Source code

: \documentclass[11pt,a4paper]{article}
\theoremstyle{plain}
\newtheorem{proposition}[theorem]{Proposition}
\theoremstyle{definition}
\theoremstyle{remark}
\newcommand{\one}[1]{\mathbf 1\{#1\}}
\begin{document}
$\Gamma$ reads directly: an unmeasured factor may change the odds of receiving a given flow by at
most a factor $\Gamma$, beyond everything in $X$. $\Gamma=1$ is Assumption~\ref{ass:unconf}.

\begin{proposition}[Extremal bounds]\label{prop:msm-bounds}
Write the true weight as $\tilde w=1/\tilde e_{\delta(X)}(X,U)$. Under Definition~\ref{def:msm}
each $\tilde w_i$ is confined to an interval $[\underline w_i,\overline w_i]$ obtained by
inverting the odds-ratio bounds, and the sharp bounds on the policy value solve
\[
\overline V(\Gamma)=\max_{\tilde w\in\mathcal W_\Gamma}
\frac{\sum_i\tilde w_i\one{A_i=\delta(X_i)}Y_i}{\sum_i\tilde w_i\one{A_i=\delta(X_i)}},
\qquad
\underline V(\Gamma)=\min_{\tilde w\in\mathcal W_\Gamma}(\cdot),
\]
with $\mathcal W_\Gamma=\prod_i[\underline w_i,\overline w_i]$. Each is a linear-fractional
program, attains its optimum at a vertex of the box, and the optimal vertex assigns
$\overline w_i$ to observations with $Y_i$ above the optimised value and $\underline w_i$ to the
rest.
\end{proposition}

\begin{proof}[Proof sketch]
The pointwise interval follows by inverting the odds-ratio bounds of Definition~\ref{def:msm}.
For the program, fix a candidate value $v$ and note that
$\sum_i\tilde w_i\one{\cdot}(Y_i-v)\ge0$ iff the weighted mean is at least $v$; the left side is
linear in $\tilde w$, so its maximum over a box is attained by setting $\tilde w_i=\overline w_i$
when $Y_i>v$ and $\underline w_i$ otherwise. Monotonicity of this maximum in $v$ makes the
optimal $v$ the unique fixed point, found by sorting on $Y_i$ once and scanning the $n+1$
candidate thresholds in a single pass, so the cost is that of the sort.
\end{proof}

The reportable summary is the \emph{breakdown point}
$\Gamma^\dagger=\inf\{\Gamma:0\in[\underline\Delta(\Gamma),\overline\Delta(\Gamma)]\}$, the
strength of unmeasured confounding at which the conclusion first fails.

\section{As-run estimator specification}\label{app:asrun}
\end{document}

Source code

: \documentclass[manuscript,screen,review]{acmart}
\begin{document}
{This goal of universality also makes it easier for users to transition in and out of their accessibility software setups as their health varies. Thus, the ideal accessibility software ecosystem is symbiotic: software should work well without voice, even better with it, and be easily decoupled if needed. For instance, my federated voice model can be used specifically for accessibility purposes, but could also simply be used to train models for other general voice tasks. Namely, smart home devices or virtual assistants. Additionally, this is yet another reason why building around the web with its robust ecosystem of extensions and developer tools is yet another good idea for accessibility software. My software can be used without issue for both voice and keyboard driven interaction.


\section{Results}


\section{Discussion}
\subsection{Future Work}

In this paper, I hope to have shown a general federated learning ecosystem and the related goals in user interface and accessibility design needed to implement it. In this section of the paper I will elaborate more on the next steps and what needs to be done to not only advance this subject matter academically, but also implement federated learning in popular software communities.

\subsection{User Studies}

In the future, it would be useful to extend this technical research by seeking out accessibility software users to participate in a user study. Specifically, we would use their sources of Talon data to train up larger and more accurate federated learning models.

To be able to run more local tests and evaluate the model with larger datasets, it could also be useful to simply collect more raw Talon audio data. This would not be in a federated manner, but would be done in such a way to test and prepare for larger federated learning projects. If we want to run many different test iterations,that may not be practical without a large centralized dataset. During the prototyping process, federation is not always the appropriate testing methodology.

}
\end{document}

• WORK TO BE COMPLETED
Reproduce exactly the lines of the records above from the one with "when $Y_i>v$ and" to the one with "The reportable summary", both included, and leave out everything else.

• EXERCISE RESULT
when $Y_i>v$ and $\underline w_i$ otherwise. Monotonicity of this maximum in $v$ makes the
optimal $v$ the unique fixed point, found by sorting on $Y_i$ once and scanning the $n+1$
candidate thresholds in a single pass, so the cost is that of the sort.
\end{proof}

The reportable summary is the \emph{breakdown point}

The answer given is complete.